En outre, les taux négatifs sur les dépôts des banques agissent comme un prélèvement sur l'intermédiation bancaire, car les banques n'osent pas répercuter le coût sur les déposants, par crainte d'un effondrement du financement. La mauvaise performance de l'économie aggrave cette crise de profitabilité dans les économies moins dynamiques (dont l'Italie). Enfin, les bilans des banques sont plombés, dans certains cas, par des volumes importants de prêts « à problèmes », qui ne pourraient être mobilisés rapidement qu'au prix d'importants ajustements de fonds propres ; dans d'autres cas par des activités toxiques de valeur incertaine.

A tout cela s'ajoute le fait que dans certains pays l'investissement en obligations d'Etat représente une part importante des actifs, réveillant le spectre du cercle vicieux entre crise bancaire et crise des dettes souveraines. L'élargissement des écarts entre les obligations d'État portugaises, espagnoles et italiennes et les obligations allemandes peut également refléter ces inquiétudes.

Par ailleurs, le durcissement des règles prudentielles ces dernières années a entraîné des coûts importants pour les banques. A cela s'ajoute l'incertitude sur le point d'arrivée, qui reste une cible mouvante, étant donné que la définition de la structure finale reste ouverte et impliquera probablement des besoins supplémentaires en fonds propres et en liquidités.

Tant les règles sur les aides d'État aux banques que la directive BRRD prévoient qu'en cas de crise systémique, l'autorité compétente peut suspendre les règles sur le renflouement interne des créanciers et des actionnaires ; il serait alors possible, comme cela s'est déjà fait en Europe en 2008, de prévoir une garantie publique du passif des banques. Si la crise s'aggrave, ce serait probablement la porte de sortie inéluctable, mais pour l'instant les conditions pour y parvenir ne sont pas encore réunies.

Cependant, l'absence d'un système commun d'assurance des dépôts et d'un soutien budgétaire européen de dernier recours en cas de crise systémique ne rassure pas suffisamment les déposants et les créanciers bancaires : c'est un système incomplet exposé à des risques d'instabilité considérables.

Dans ce cadre, des discussions ont eu lieu à Bruxelles (Conseil de l'Union), à Francfort (Conseil du risque systémique) et à Bâle sur l'hypothèse d'une limitation de l'exposition des banques aux risques souverains ; l'hypothèse de développer des mécanismes de restructuration automatique de la dette publique des pays sollicitant l'aide du MES a également été avancée. Le risque que des mécanismes similaires rendent le système plus sensible aux risques, mais certainement pas plus stable, est élevé.

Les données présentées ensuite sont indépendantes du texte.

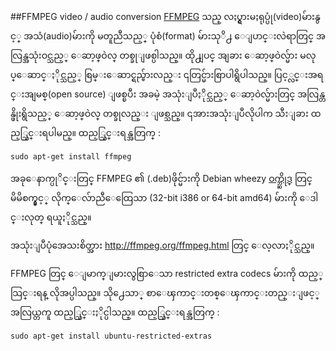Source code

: ##FFMPEG video / audio conversion 
[FFMPEG](http://ffmpeg.org/) သည္ လႈပ္ရွားမႈရုပ္ပုံ(video)မ်ားနွင့္ အသံ(audio)မ်ားကို မတူညီသည့္ ပုံစံ(format) မ်ားသုိ႕ ေျပာင္းလဲရာတြင္ အလြန္အသုံးဝင္သည့္ ေဆာ့ဖ္ဝဲလ္ တစ္ခုျဖစ္ပါသည္။ ထို႕ျပင္ အျခား ေဆာ့ဖ္ဝဲလ္မ်ား မလုပ္ေဆာင္ႏိုင္သည့္ စြမ္းေဆာင္ရည္မ်ားလည္း ၎တြင္မ်ားစြာပါရွိပါသည္။ ပြင့္လင္းအရင္းအျမစ္(open source) ျဖစ္ၿပီး အခမဲ့ အသုံးျပဳႏိုင္သည့္ ေဆာ့ဝဲလ္မ်ားတြင္ အလြန္တန္ဖိုးရွိသည့္ ေဆာ့ဖ္ဝဲလ္ တစ္ခုလည္း ျဖစ္သည္။ ၎အားအသုံးျပဳလိုပါက သီးျခား ထည့္သြင္းရပါမည္။ ထည့္သြင္းရန္အတြက္ :

    sudo apt-get install ffmpeg


  အခုေနာက္ပုိင္းတြင္  FFMPEG ၏ (.deb)ဖိုင္မ်ားကို Debian wheezy [ဝက္ဘ္ဆိုဒ္](https://packages.debian.org/wheezy/ffmpeg) တြင္ မိမိစက္နွင့္ လိုက္ေလ်ာညီေထြေသာ  (32-bit i386 or 64-bit amd64) မ်ားကို ေဒါင္းလုတ္ ရယူႏိုင္သည္။

အသုံးျပဳပုံအေသးစိတ္အား http://ffmpeg.org/ffmpeg.html တြင္ ေလ့လာႏိုင္သည္။

FFMPEG တြင္ ေျမာက္ျမားလွစြာေသာ restricted extra codecs မ်ားကို ထည့္သြင္းရန္ လိုအပ္ပါသည္။ သို႕ေသာ္ စာေၾကာင္းတစ္ေၾကာင္းတည္းျဖင့္ အလြယ္တကူ ထည့္သြင္းႏိုင္ပါသည္။ ထည့္သြင္းရန္အတြက္ :

    sudo apt-get install ubuntu-restricted-extras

Certes, il est vrai que les titres de dette souveraine ne sont plus perçus par les investisseurs comme sans risque, suite à la restructuration des dettes chypriote et grecque, et la BCE en tient déjà compte dans ses stress tests. Il reste que le bon fonctionnement du système financier nécessite l'existence d'un actif sans risque, qui ne peut naître qu'à la suite d'une décision commune d'émettre des titres de créance garantis conjointement par les États membres de la zone euro.

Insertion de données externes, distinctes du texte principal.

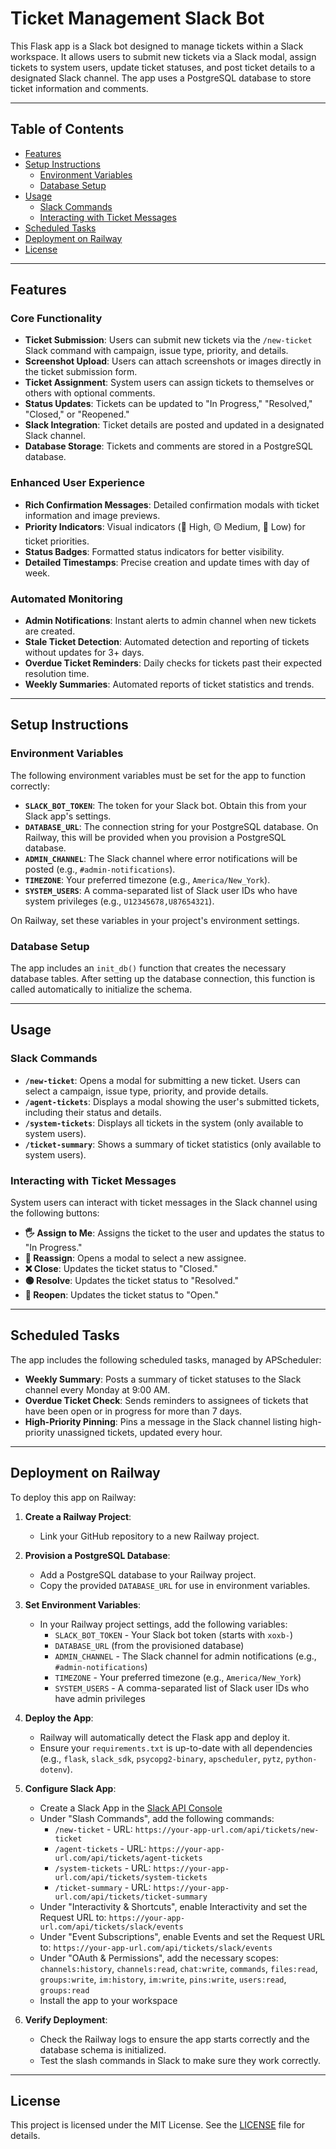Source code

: # Ticket Management Slack Bot

This Flask app is a Slack bot designed to manage tickets within a Slack workspace. It allows users to submit new tickets via a Slack modal, assign tickets to system users, update ticket statuses, and post ticket details to a designated Slack channel. The app uses a PostgreSQL database to store ticket information and comments.

---

## Table of Contents

- [Features](#features)
- [Setup Instructions](#setup-instructions)
  - [Environment Variables](#environment-variables)
  - [Database Setup](#database-setup)
- [Usage](#usage)
  - [Slack Commands](#slack-commands)
  - [Interacting with Ticket Messages](#interacting-with-ticket-messages)
- [Scheduled Tasks](#scheduled-tasks)
- [Deployment on Railway](#deployment-on-railway)
- [License](#license)

---

## Features

### Core Functionality
- **Ticket Submission**: Users can submit new tickets via the `/new-ticket` Slack command with campaign, issue type, priority, and details.
- **Screenshot Upload**: Users can attach screenshots or images directly in the ticket submission form.
- **Ticket Assignment**: System users can assign tickets to themselves or others with optional comments.
- **Status Updates**: Tickets can be updated to "In Progress," "Resolved," "Closed," or "Reopened."
- **Slack Integration**: Ticket details are posted and updated in a designated Slack channel.
- **Database Storage**: Tickets and comments are stored in a PostgreSQL database.

### Enhanced User Experience
- **Rich Confirmation Messages**: Detailed confirmation modals with ticket information and image previews.
- **Priority Indicators**: Visual indicators (🔴 High, 🟡 Medium, 🔵 Low) for ticket priorities.
- **Status Badges**: Formatted status indicators for better visibility.
- **Detailed Timestamps**: Precise creation and update times with day of week.

### Automated Monitoring
- **Admin Notifications**: Instant alerts to admin channel when new tickets are created.
- **Stale Ticket Detection**: Automated detection and reporting of tickets without updates for 3+ days.
- **Overdue Ticket Reminders**: Daily checks for tickets past their expected resolution time.
- **Weekly Summaries**: Automated reports of ticket statistics and trends.

---

## Setup Instructions

### Environment Variables

The following environment variables must be set for the app to function correctly:

- **`SLACK_BOT_TOKEN`**: The token for your Slack bot. Obtain this from your Slack app's settings.
- **`DATABASE_URL`**: The connection string for your PostgreSQL database. On Railway, this will be provided when you provision a PostgreSQL database.
- **`ADMIN_CHANNEL`**: The Slack channel where error notifications will be posted (e.g., `#admin-notifications`).
- **`TIMEZONE`**: Your preferred timezone (e.g., `America/New_York`).
- **`SYSTEM_USERS`**: A comma-separated list of Slack user IDs who have system privileges (e.g., `U12345678,U87654321`).

On Railway, set these variables in your project's environment settings.

### Database Setup

The app includes an `init_db()` function that creates the necessary database tables. After setting up the database connection, this function is called automatically to initialize the schema.

---

## Usage

### Slack Commands

- **`/new-ticket`**: Opens a modal for submitting a new ticket. Users can select a campaign, issue type, priority, and provide details.
- **`/agent-tickets`**: Displays a modal showing the user's submitted tickets, including their status and details.
- **`/system-tickets`**: Displays all tickets in the system (only available to system users).
- **`/ticket-summary`**: Shows a summary of ticket statistics (only available to system users).

### Interacting with Ticket Messages

System users can interact with ticket messages in the Slack channel using the following buttons:

- **🖐 Assign to Me**: Assigns the ticket to the user and updates the status to "In Progress."
- **🔁 Reassign**: Opens a modal to select a new assignee.
- **❌ Close**: Updates the ticket status to "Closed."
- **🟢 Resolve**: Updates the ticket status to "Resolved."
- **🔄 Reopen**: Updates the ticket status to "Open."

---

## Scheduled Tasks

The app includes the following scheduled tasks, managed by APScheduler:

- **Weekly Summary**: Posts a summary of ticket statuses to the Slack channel every Monday at 9:00 AM.
- **Overdue Ticket Check**: Sends reminders to assignees of tickets that have been open or in progress for more than 7 days.
- **High-Priority Pinning**: Pins a message in the Slack channel listing high-priority unassigned tickets, updated every hour.

---

## Deployment on Railway

To deploy this app on Railway:

1. **Create a Railway Project**:
   - Link your GitHub repository to a new Railway project.

2. **Provision a PostgreSQL Database**:
   - Add a PostgreSQL database to your Railway project.
   - Copy the provided `DATABASE_URL` for use in environment variables.

3. **Set Environment Variables**:
   - In your Railway project settings, add the following variables:
     - `SLACK_BOT_TOKEN` - Your Slack bot token (starts with `xoxb-`)
     - `DATABASE_URL` (from the provisioned database)
     - `ADMIN_CHANNEL` - The Slack channel for admin notifications (e.g., `#admin-notifications`)
     - `TIMEZONE` - Your preferred timezone (e.g., `America/New_York`)
     - `SYSTEM_USERS` - A comma-separated list of Slack user IDs who have admin privileges

4. **Deploy the App**:
   - Railway will automatically detect the Flask app and deploy it.
   - Ensure your `requirements.txt` is up-to-date with all dependencies (e.g., `flask`, `slack_sdk`, `psycopg2-binary`, `apscheduler`, `pytz`, `python-dotenv`).

5. **Configure Slack App**:
   - Create a Slack App in the [Slack API Console](https://api.slack.com/apps)
   - Under "Slash Commands", add the following commands:
     - `/new-ticket` - URL: `https://your-app-url.com/api/tickets/new-ticket`
     - `/agent-tickets` - URL: `https://your-app-url.com/api/tickets/agent-tickets`
     - `/system-tickets` - URL: `https://your-app-url.com/api/tickets/system-tickets`
     - `/ticket-summary` - URL: `https://your-app-url.com/api/tickets/ticket-summary`
   - Under "Interactivity & Shortcuts", enable Interactivity and set the Request URL to: `https://your-app-url.com/api/tickets/slack/events`
   - Under "Event Subscriptions", enable Events and set the Request URL to: `https://your-app-url.com/api/tickets/slack/events`
   - Under "OAuth & Permissions", add the necessary scopes: `channels:history`, `channels:read`, `chat:write`, `commands`, `files:read`, `groups:write`, `im:history`, `im:write`, `pins:write`, `users:read`, `groups:read`
   - Install the app to your workspace

6. **Verify Deployment**:
   - Check the Railway logs to ensure the app starts correctly and the database schema is initialized.
   - Test the slash commands in Slack to make sure they work correctly.

---

## License

This project is licensed under the MIT License. See the [LICENSE](LICENSE) file for details.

Il faut cependant savoir que les difficultés et les blocages des négociations sur l'union bancaire trouvent leur origine dans une large mesure dans les craintes suscitées chez nos partenaires par les difficultés que nous rencontrons pour maîtriser la dette publique. Si le ratio dette publique/PIB ne commence pas à baisser cette année, ces résistances deviendront plus fortes.